YOUR OBJECTIVE: Output the lines of the records below exactly, beginning at their first line and ending at the line with "대해서도 민감함이 없다"; include no pictures.

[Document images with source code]
=== Begin Enclosure ===

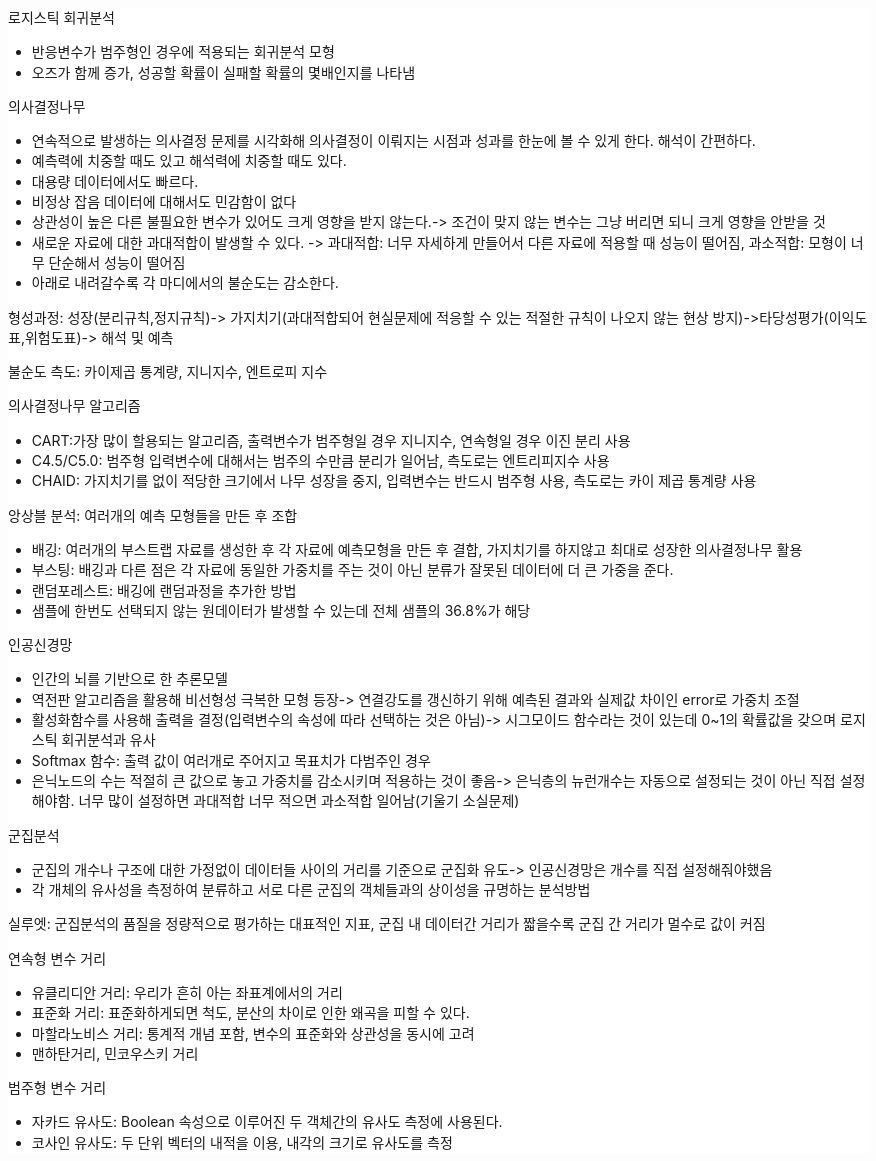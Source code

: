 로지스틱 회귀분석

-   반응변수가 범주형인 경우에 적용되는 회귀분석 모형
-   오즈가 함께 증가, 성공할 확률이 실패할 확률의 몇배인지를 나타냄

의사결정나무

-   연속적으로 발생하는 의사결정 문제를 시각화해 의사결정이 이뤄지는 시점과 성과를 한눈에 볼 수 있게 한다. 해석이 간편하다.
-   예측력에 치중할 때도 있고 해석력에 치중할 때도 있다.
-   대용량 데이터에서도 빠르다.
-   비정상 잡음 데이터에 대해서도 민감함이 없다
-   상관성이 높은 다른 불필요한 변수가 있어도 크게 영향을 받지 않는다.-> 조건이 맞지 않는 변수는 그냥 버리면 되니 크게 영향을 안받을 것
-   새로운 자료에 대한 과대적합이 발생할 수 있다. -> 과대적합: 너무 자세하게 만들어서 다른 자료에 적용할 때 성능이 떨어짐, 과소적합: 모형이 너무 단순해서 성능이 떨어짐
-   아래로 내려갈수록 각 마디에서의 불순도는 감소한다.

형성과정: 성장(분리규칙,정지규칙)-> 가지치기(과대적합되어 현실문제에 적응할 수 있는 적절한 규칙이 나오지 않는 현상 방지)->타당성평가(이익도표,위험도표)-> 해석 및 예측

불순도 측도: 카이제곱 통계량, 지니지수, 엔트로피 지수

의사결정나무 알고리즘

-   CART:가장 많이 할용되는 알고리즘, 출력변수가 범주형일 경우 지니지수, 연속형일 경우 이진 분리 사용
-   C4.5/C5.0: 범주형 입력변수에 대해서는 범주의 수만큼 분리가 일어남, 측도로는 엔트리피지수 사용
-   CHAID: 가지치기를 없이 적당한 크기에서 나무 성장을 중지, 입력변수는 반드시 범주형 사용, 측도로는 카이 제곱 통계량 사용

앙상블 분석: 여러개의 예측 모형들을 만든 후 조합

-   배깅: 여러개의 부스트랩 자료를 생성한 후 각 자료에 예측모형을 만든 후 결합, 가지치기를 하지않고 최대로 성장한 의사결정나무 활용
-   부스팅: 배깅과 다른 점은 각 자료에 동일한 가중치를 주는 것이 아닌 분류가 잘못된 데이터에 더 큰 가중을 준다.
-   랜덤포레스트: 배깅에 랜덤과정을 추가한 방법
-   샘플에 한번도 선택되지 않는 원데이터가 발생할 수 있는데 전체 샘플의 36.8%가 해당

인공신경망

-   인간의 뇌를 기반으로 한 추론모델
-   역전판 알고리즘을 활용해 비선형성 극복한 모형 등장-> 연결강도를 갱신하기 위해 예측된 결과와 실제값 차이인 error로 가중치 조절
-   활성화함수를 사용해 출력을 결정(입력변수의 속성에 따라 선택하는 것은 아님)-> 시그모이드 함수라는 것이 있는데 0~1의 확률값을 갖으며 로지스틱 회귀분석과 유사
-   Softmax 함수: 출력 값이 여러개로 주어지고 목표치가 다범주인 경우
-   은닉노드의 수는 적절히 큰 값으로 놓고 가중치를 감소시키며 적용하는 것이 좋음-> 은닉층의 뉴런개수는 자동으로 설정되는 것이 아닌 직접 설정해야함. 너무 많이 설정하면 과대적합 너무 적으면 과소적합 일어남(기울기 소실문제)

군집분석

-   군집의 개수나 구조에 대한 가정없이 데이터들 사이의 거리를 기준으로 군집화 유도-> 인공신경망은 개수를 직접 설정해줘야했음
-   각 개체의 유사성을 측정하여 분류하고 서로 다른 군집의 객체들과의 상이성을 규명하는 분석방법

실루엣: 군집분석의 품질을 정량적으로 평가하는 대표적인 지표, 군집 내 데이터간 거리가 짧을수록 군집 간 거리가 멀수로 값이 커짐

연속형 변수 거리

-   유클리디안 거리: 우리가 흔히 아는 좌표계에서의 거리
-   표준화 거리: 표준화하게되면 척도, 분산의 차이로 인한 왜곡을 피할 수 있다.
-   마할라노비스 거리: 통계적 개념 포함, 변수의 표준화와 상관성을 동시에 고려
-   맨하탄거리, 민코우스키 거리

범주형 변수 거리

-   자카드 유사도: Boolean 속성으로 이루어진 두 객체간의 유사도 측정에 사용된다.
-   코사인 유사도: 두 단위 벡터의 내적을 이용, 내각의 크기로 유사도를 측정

=== End Enclosure ===

RESPONSE TO THIS EXERCISE:
Source code

: 로지스틱 회귀분석

-   반응변수가 범주형인 경우에 적용되는 회귀분석 모형
-   오즈가 함께 증가, 성공할 확률이 실패할 확률의 몇배인지를 나타냄

의사결정나무

-   연속적으로 발생하는 의사결정 문제를 시각화해 의사결정이 이뤄지는 시점과 성과를 한눈에 볼 수 있게 한다. 해석이 간편하다.
-   예측력에 치중할 때도 있고 해석력에 치중할 때도 있다.
-   대용량 데이터에서도 빠르다.
-   비정상 잡음 데이터에 대해서도 민감함이 없다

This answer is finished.